Top of Listed entries
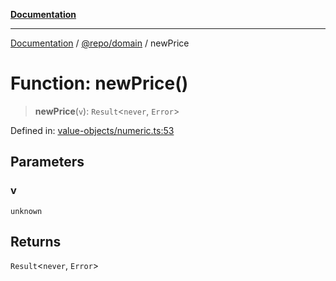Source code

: [**Documentation**](../../../README.md)

***

[Documentation](../../../README.md) / [@repo/domain](../README.md) / newPrice

# Function: newPrice()

> **newPrice**(`v`): `Result`\<`never`, `Error`\>

Defined in: [value-objects/numeric.ts:53](https://github.com/o3osatoshi/experiment/blob/5bd7d1b2e07e346ab8abb44ddf7730e7fe84cf4f/packages/domain/src/value-objects/numeric.ts#L53)

## Parameters

### v

`unknown`

## Returns

`Result`\<`never`, `Error`\>
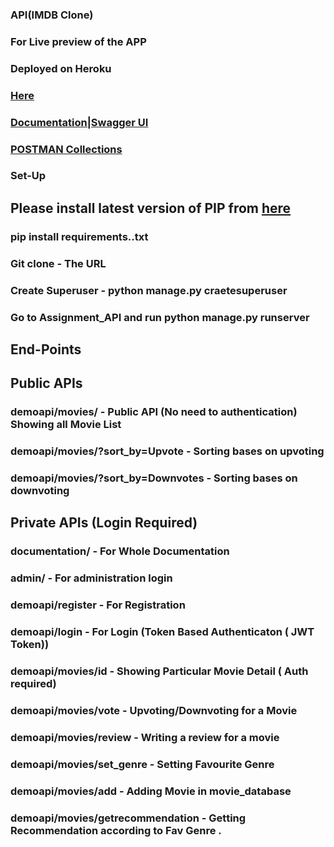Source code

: ### API(IMDB Clone)

### For Live preview of the APP
### Deployed on Heroku 
### [Here](https://imdbcloneapi1.herokuapp.com)
### [Documentation|Swagger UI](https://imdbcloneapi1.herokuapp.com/documentation/)
### [POSTMAN Collections](https://github.com/Ajiteshrock/Assignment_API/tree/master/postman)

### Set-Up
## Please install latest version of PIP from [here](https://pypi.org/project/pip/)

### pip install requirements..txt
### Git clone - The URL 
### Create Superuser - python manage.py craetesuperuser
### Go to Assignment_API and run python manage.py runserver

## End-Points

## Public APIs
### demoapi/movies/ - Public API (No need to authentication) Showing all Movie List
### demoapi/movies/?sort_by=Upvote - Sorting bases on upvoting 
### demoapi/movies/?sort_by=Downvotes - Sorting bases on downvoting

## Private APIs (Login Required)
### documentation/ - For Whole Documentation
### admin/ - For administration login
### demoapi/register - For Registration
### demoapi/login - For Login (Token Based Authenticaton ( JWT Token))
### demoapi/movies/id - Showing Particular Movie Detail ( Auth required)
### demoapi/movies/vote - Upvoting/Downvoting for a Movie
### demoapi/movies/review - Writing a review for a movie
### demoapi/movies/set_genre - Setting Favourite Genre
### demoapi/movies/add - Adding Movie in movie_database
### demoapi/movies/getrecommendation - Getting Recommendation according to Fav Genre .

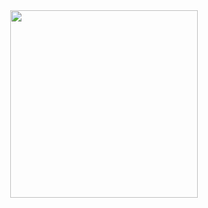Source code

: <div id="container-principal" align="center">
  <img src="[![Portfolio.png](https://i.postimg.cc/BbYQW6x3/Portfolio.png)](https://postimg.cc/V0tcnzGZ)" width="300" align="center">
</div>
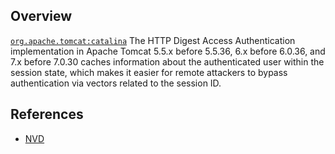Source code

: ## Overview
[`org.apache.tomcat:catalina`](http://search.maven.org/#search%7Cga%7C1%7Ca%3A%22catalina%22)
The HTTP Digest Access Authentication implementation in Apache Tomcat 5.5.x before 5.5.36, 6.x before 6.0.36, and 7.x before 7.0.30 caches information about the authenticated user within the session state, which makes it easier for remote attackers to bypass authentication via vectors related to the session ID.

## References
- [NVD](https://web.nvd.nist.gov/view/vuln/detail?vulnId=CVE-2012-5886)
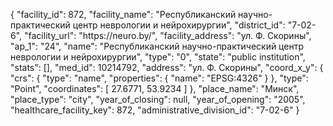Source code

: {
    "facility_id": 872,
    "facility_name": "Республиканский научно-практический центр неврологии и нейрохирургии",
    "district_id": "7-02-6",
    "facility_url": "https:\/\/neuro.by\/",
    "facility_address": "ул. Ф. Скорины",
    "ap_1": "24",
    "name": "Республиканский научно-практический центр неврологии и нейрохирургии",
    "type": "0",
    "state": "public institution",
    "stats": [],
    "med_id": 10214792,
    "address": "ул. Ф. Скорины",
    "coord_x_y": {
        "crs": {
            "type": "name",
            "properties": {
                "name": "EPSG:4326"
            }
        },
        "type": "Point",
        "coordinates": [
            27.6771,
            53.9234
        ]
    },
    "place_name": "Минск",
    "place_type": "city",
    "year_of_closing": null,
    "year_of_opening": "2005",
    "healthcare_facility_key": 872,
    "administrative_division_id": "7-02-6"
}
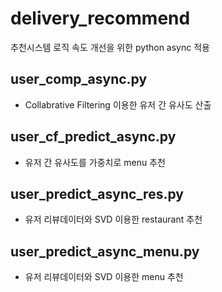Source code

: # delivery_recommend

추천시스템 로직 
속도 개선을 위한 python async 적용

## user_comp_async.py
- Collabrative Filtering 이용한 유저 간 유사도 산출

## user_cf_predict_async.py
- 유저 간 유사도를 가중치로 menu 추천

## user_predict_async_res.py
- 유저 리뷰데이터와 SVD 이용한 restaurant 추천

## user_predict_async_menu.py
- 유저 리뷰데이터와 SVD 이용한 menu 추천
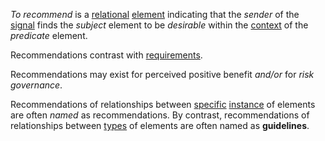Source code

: *To recommend* is a [relational](https://github.com/gcassel/Modular-Organization-Terminology/blob/master/terms/relationship.md) [element](https://github.com/gcassel/Modular-Organization-Terminology/blob/master/terms/element.md) indicating that the *sender* of the [signal](https://github.com/gcassel/Modular-Organization-Terminology/blob/master/terms/signal.md) finds the *subject* element to be *desirable* within the [context](https://github.com/gcassel/Modular-Organization-Terminology/blob/master/terms/context.md) of the *predicate* element.

Recommendations contrast with [requirements](https://github.com/gcassel/Modular-Organization-Terminology/blob/master/terms/requirement.md).

Recommendations may exist for perceived positive benefit *and/or* for *risk* *governance*.  

Recommendations of relationships between [specific](https://github.com/gcassel/Modular-Organization-Terminology/blob/master/terms/specific)  [instance](https://github.com/gcassel/Modular-Organization-Terminology/blob/master/terms/instance.md) of elements are often *named* as recommendations.  By contrast, recommendations of relationships between [types](https://github.com/gcassel/Modular-Organization-Terminology/blob/master/terms/type.md) of elements are often named as **guidelines**.
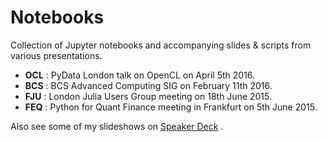 # Notebooks
Collection of Jupyter notebooks and accompanying slides & scripts from various presentations.

-  **OCL** : PyData London talk on OpenCL on April 5th 2016.
-  **BCS** : BCS Advanced Computing SIG on February 11th 2016.
-  **FJU** : London Julia Users Group meeting on 18th June 2015.
-  **FEQ** : Python for Quant Finance meeting in Frankfurt on 5th June 2015.

Also see some of my slideshows on [Speaker Deck](https://speakerdeck.com/sherrinmx) .


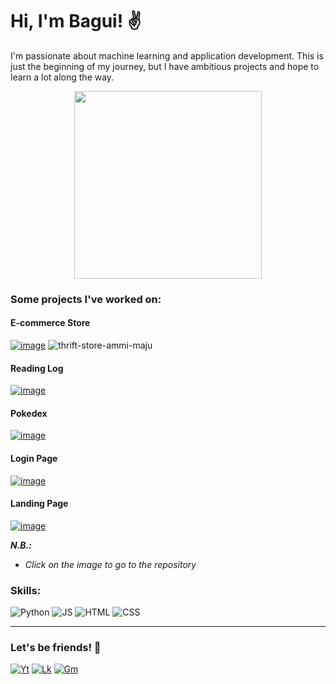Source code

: # Hi, I'm Bagui! ✌️

I'm passionate about machine learning and application development. This is just the beginning of my journey, but I have ambitious projects and hope to learn a lot along the way.
<p align="center">
  <img src="https://media4.giphy.com/media/BpGWitbFZflfSUYuZ9/giphy.gif?cid=ecf05e47ti7fx50r0yj6mtbiycoyk7m7fybvr57g6vh0b9uu&ep=v1_gifs_search&rid=giphy.gif&ct=g" lt='Gif The Office' style="width:300px;"

___

### Some projects I've worked on:
#### E-commerce Store
[![image](https://github.com/castroalves-gabi/castroalves-gabi/assets/117552601/63d17701-35e0-4ec1-94ef-fa3c02a6b887)](https://github.com/castroalves-gabi/BrechoLandingPage)
![thrift-store-ammi-maju](https://github.com/castroalves-gabi/castroalves-gabi/assets/117552601/7aeb71cf-e3d5-4aba-837c-8d394bf6b702)

#### Reading Log
[![image](https://github.com/castroalves-gabi/cloneMaratonaApp/assets/117552601/4f64f57d-97ee-4af5-9044-134bc7f56820)](https://github.com/castroalves-gabi/cloneMaratonaApp)

#### Pokedex
[![image](https://github.com/castroalves-gabi/castroalves-gabi/assets/117552601/8ba30162-04ae-4ce6-bc77-33d6844eba19)](https://github.com/castroalves-gabi/js-pokedex)

#### Login Page
[![image](https://github.com/castroalves-gabi/castroalves-gabi/assets/117552601/086e0745-ca76-4567-bdc4-88a0445bec41)](https://github.com/castroalves-gabi/loginPageGlasmorphismCSS)

#### Landing Page
[![image](https://github.com/castroalves-gabi/castroalves-gabi/assets/117552601/dfcbfcb7-beb6-40ee-9172-2188051e1436)](https://github.com/castroalves-gabi/hidratation-cream-water-drop)

**_N.B.:_**
- _Click on the image to go to the repository_
  
### Skills:
![Python](https://img.shields.io/badge/Python-3776AB?style=for-the-badge&logo=python&logoColor=white)
![JS](https://img.shields.io/badge/JavaScript-F7DF1E?style=for-the-badge&logo=javascript&logoColor=black)
![HTML](https://img.shields.io/badge/HTML5-E34F26?style=for-the-badge&logo=html5&logoColor=white)
![CSS](https://img.shields.io/badge/CSS3-1572B6?style=for-the-badge&logo=css3&logoColor=white)
___
### Let's be friends! 🫶
[![Yt](https://img.shields.io/badge/YouTube-FF0000?style=for-the-badge&logo=youtube&logoColor=white)](https://www.youtube.com/channel/UCUUjFllFcqyMQrlvFspyTpA)
[![Lk](https://img.shields.io/badge/LinkedIn-0077B5?style=for-the-badge&logo=linkedin&logoColor=white)](https://www.linkedin.com/in/castroalves-gabi/)
[![Gm](https://img.shields.io/badge/Gmail-D14836?style=for-the-badge&logo=gmail&logoColor=white)](mailto:ile.bgk@gmail.com)
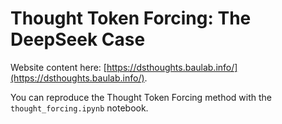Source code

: # Thought Token Forcing: The DeepSeek Case

Website content here: [https://dsthoughts.baulab.info/](https://dsthoughts.baulab.info/).

You can reproduce the Thought Token Forcing method with the `thought_forcing.ipynb` notebook.
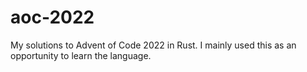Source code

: # aoc-2022
My solutions to Advent of Code 2022 in Rust. I mainly used this as an opportunity to learn the language.
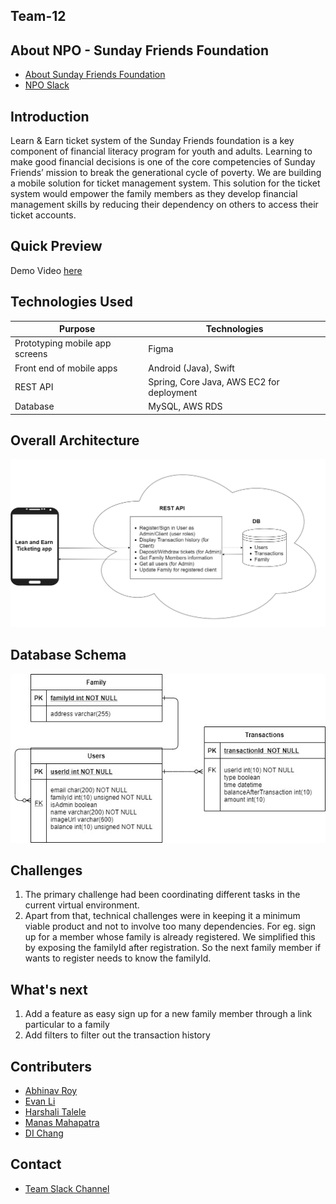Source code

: 
## Team-12

## About NPO - Sunday Friends Foundation
- [About Sunday Friends Foundation](https://www.sundayfriends.org)
- [NPO Slack](https://opportunity-hack.slack.com/archives/C01CUAMHHKM)

## Introduction
Learn & Earn ticket system of the Sunday Friends foundation is a key component of financial literacy program for youth and adults. Learning to make good financial decisions is one of the core competencies of Sunday Friends’ mission to break the generational cycle of poverty. We are building a mobile solution for ticket management system.
This solution for the ticket system would empower the family members as they develop financial management skills by reducing their dependency on others to access their ticket accounts. 

## Quick Preview
Demo Video [here](https://youtu.be/psbm1Xbt53I)

## Technologies Used 
Purpose | Technologies
--- | ---
Prototyping mobile app screens | Figma
Front end of mobile apps | Android (Java), Swift 
REST API | Spring, Core Java, AWS EC2 for deployment
Database | MySQL, AWS RDS 

## Overall Architecture
![alt text](https://github.com/2020-opportunity-hack/Team-12/blob/main/architecture.jpg?raw=true)

## Database Schema
![alt text](https://github.com/2020-opportunity-hack/Team-12/blob/main/entitydiag.jpg?raw=true)

## Challenges
1. The primary challenge had been coordinating different tasks in the current virtual environment. 
2. Apart from that, technical challenges were in keeping it a minimum viable product and not to involve too many dependencies. For eg. sign up for a member whose family is already registered. We simplified this by exposing the familyId after registration. So the next family member if wants to register needs to know the familyId.

## What's next
1. Add a feature as easy sign up for a new family member through a link particular to a family
2. Add filters to filter out the transaction history

## Contributers
- [Abhinav Roy](https://devpost.com/abhinroy)
- [Evan Li](https://devpost.com/coolbeans25/)
- [Harshali Talele](https://devpost.com/harshalitalele)
- [Manas Mahapatra](https://devpost.com/manasm190293)
- [DI Chang](https://devpost.com/dchang136)

## Contact
- [Team Slack Channel](https://opportunity-hack.slack.com/archives/C01FL4AHQKS)

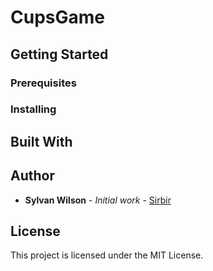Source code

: # CupsGame

## Getting Started 

### Prerequisites

### Installing 

## Built With

## Author
* **Sylvan Wilson** - *Initial work* - [Sirbir](https://github.com/Sirbir)

## License
This project is licensed under the MIT License.
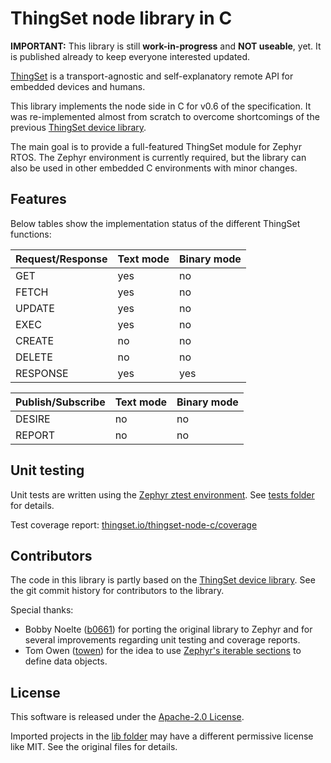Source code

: # ThingSet node library in C

**IMPORTANT:** This library is still **work-in-progress** and **NOT useable**, yet. It is published already to keep everyone interested updated.

[ThingSet](https://thingset.io) is a transport-agnostic and self-explanatory remote API for embedded devices and humans.

This library implements the node side in C for v0.6 of the specification. It was re-implemented almost from scratch to overcome shortcomings of the previous [ThingSet device library](https://github.com/ThingSet/thingset-device-library).

The main goal is to provide a full-featured ThingSet module for Zephyr RTOS. The Zephyr environment is currently required, but the library can also be used in other embedded C environments with minor changes.

## Features

Below tables show the implementation status of the different ThingSet functions:

| Request/Response | Text mode | Binary mode |
| ---------------- | --------- | ----------- |
| GET              | yes       | no          |
| FETCH            | yes       | no          |
| UPDATE           | yes       | no          |
| EXEC             | yes       | no          |
| CREATE           | no        | no          |
| DELETE           | no        | no          |
| RESPONSE         | yes       | yes         |

| Publish/Subscribe | Text mode | Binary mode |
| ----------------- | --------- | ----------- |
| DESIRE            | no        | no          |
| REPORT            | no        | no          |

## Unit testing

Unit tests are written using the [Zephyr ztest environment](https://docs.zephyrproject.org/latest/develop/test/ztest.html). See [tests folder](tests) for details.

Test coverage report: [thingset.io/thingset-node-c/coverage](https://thingset.io/thingset-node-c/coverage)

## Contributors

The code in this library is partly based on the [ThingSet device library](https://github.com/ThingSet/thingset-device-library). See the git commit history for contributors to the library.

Special thanks:

- Bobby Noelte ([b0661](https://github.com/b0661)) for porting the original library to Zephyr and for several improvements regarding unit testing and coverage reports.
- Tom Owen ([towen](https://github.com/towen)) for the idea to use [Zephyr's iterable sections](https://docs.zephyrproject.org/latest/kernel/iterable_sections/index.html#) to define data objects.

## License

This software is released under the [Apache-2.0 License](LICENSE).

Imported projects in the [lib folder](lib) may have a different permissive license like MIT. See the original files for details.
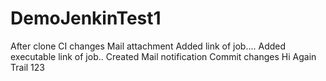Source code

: # DemoJenkinTest1

After clone
CI changes
Mail attachment
Added link of job....
Added executable link of job..
Created Mail notification
Commit changes
Hi Again
Trail 123

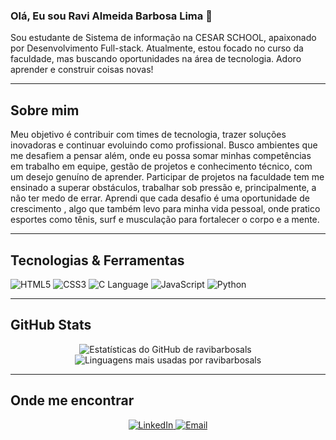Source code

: ### Olá, Eu sou Ravi Almeida Barbosa Lima 👋

<p>
  Sou estudante de Sistema de informação na CESAR SCHOOL, apaixonado por Desenvolvimento Full-stack. Atualmente, estou focado no curso da faculdade, mas buscando oportunidades na área de tecnologia. Adoro aprender e construir coisas novas!
</p>

---

## Sobre mim

<p>
  Meu objetivo é contribuir com times de tecnologia, trazer soluções inovadoras e continuar evoluindo como profissional. Busco ambientes que me desafiem a pensar além, onde eu possa somar minhas competências em trabalho em equipe, gestão de projetos e conhecimento técnico, com um desejo genuíno de aprender.
  Participar de projetos na faculdade tem me ensinado a superar obstáculos, trabalhar sob pressão e, principalmente, a não ter medo de errar. Aprendi que cada desafio é uma oportunidade de crescimento , algo que também levo para minha vida pessoal, onde pratico esportes como tênis, surf e musculação para fortalecer o corpo e a mente.
</p>

---

## Tecnologias & Ferramentas

<p align="left">
  <img src="https://img.shields.io/badge/HTML5-E34F26?style=for-the-badge&logo=html5&logoColor=white" alt="HTML5"/>
  <img src="https://img.shields.io/badge/CSS3-1572B6?style=for-the-badge&logo=css3&logoColor=white" alt="CSS3"/>
  <img src="https://img.shields.io/badge/C-A8B9CC?style=for-the-badge&logo=c&logoColor=white" alt="C Language"/>
  <img src="https://img.shields.io/badge/JavaScript-F7DF1E?style=for-the-badge&logo=javascript&logoColor=black" alt="JavaScript"/>
  <img src="https://img.shields.io/badge/Python-3776AB?style=for-the-badge&logo=python&logoColor=white" alt="Python"/>
  </p>

---

## GitHub Stats

<p align="center">
  <img src="https://github-readme-stats.vercel.app/api?username=ravibarbosals&show_icons=true&theme=dark&include_all_commits=true&count_private=true" alt="Estatísticas do GitHub de ravibarbosals"/>
  &nbsp;
  <img src="https://github-readme-stats.vercel.app/api/top-langs/?username=ravibarbosals&layout=compact&theme=dark" alt="Linguagens mais usadas por ravibarbosals"/>
</p>

---

## Onde me encontrar

<p align="center">
  <a href=https://www.linkedin.com/in/ravi-almeida-dev/ target="_blank">
    <img src="https://img.shields.io/badge/LinkedIn-0077B5?style=for-the-badge&logo=linkedin&logoColor=white" alt="LinkedIn"/>
  </a>
  <a href="ravialmeida10@gmail.com" target="_blank">
    <img src="https://img.shields.io/badge/Email-D14836?style=for-the-badge&logo=gmail&logoColor=white" alt="Email"/>
  </a>
  </p>

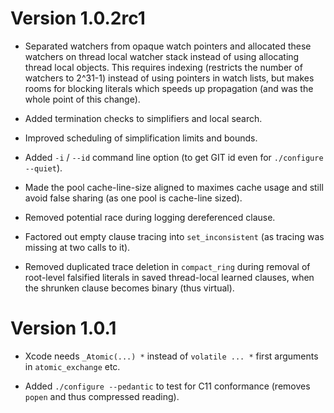 # Version 1.0.2rc1

- Separated watchers from opaque watch pointers and allocated
  these watchers on thread local watcher stack instead of using
  allocating thread local objects.  This requires indexing
  (restricts the number of watchers to 2^31-1) instead of
  using pointers in watch lists, but makes rooms for blocking
  literals which speeds up propagation (and was the whole point
  of this change).

- Added termination checks to simplifiers and local search.

- Improved scheduling of simplification limits and bounds.

- Added `-i` / `--id` command line option
  (to get GIT id even for `./configure --quiet`).

- Made the pool cache-line-size aligned to maximes cache usage
  and still avoid false sharing (as one pool is cache-line sized).

- Removed potential race during logging dereferenced clause.

- Factored out empty clause tracing into `set_inconsistent`
  (as tracing was missing at two calls to it).

- Removed duplicated trace deletion in `compact_ring` during removal
  of root-level falsified literals in saved thread-local learned clauses,
  when the shrunken clause becomes binary (thus virtual).

# Version 1.0.1

- Xcode needs `_Atomic(...) *` instead of `volatile ... *` first arguments in
  `atomic_exchange` etc.

- Added `./configure --pedantic` to test for C11 conformance
  (removes `popen` and thus compressed reading).
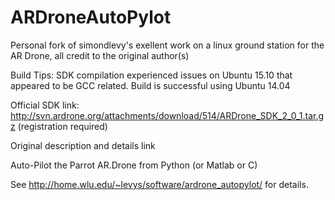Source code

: ARDroneAutoPylot
================

Personal fork of simondlevy's exellent work on a linux ground station for the AR Drone, all credit to the original author(s)

Build Tips: SDK compilation experienced issues on Ubuntu 15.10 that appeared to be GCC related. Build is successful using Ubuntu 14.04

Official SDK link: http://svn.ardrone.org/attachments/download/514/ARDrone_SDK_2_0_1.tar.gz (registration required) 

Original description and details link

Auto-Pilot the Parrot AR.Drone from Python (or Matlab or C)

See http://home.wlu.edu/~levys/software/ardrone_autopylot/ for details.
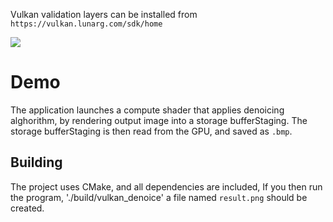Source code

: Vulkan validation layers can be installed from `https://vulkan.lunarg.com/sdk/home`

![](image.png)

# Demo

The application launches a compute shader that applies denoicing alghorithm, by rendering output image into a storage bufferStaging.
The storage bufferStaging is then read from the GPU, and saved as `.bmp`.

## Building

The project uses CMake, and all dependencies are included,
If you then run the program, './build/vulkan_denoice'
a file named `result.png` should be created.
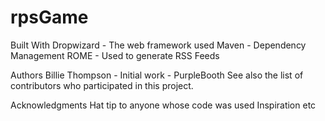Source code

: # rpsGame

Built With
Dropwizard - The web framework used
Maven - Dependency Management
ROME - Used to generate RSS Feeds

Authors
Billie Thompson - Initial work - PurpleBooth
See also the list of contributors who participated in this project.

Acknowledgments
Hat tip to anyone whose code was used
Inspiration
etc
Bottom of Listed entries
■ **About this exercise**: Once you find the string "mode" in a line of the records, copy that line.

■ **Exercise result**:
| Request/Response | Text mode | Binary mode |
| Publish/Subscribe | Text mode | Binary mode |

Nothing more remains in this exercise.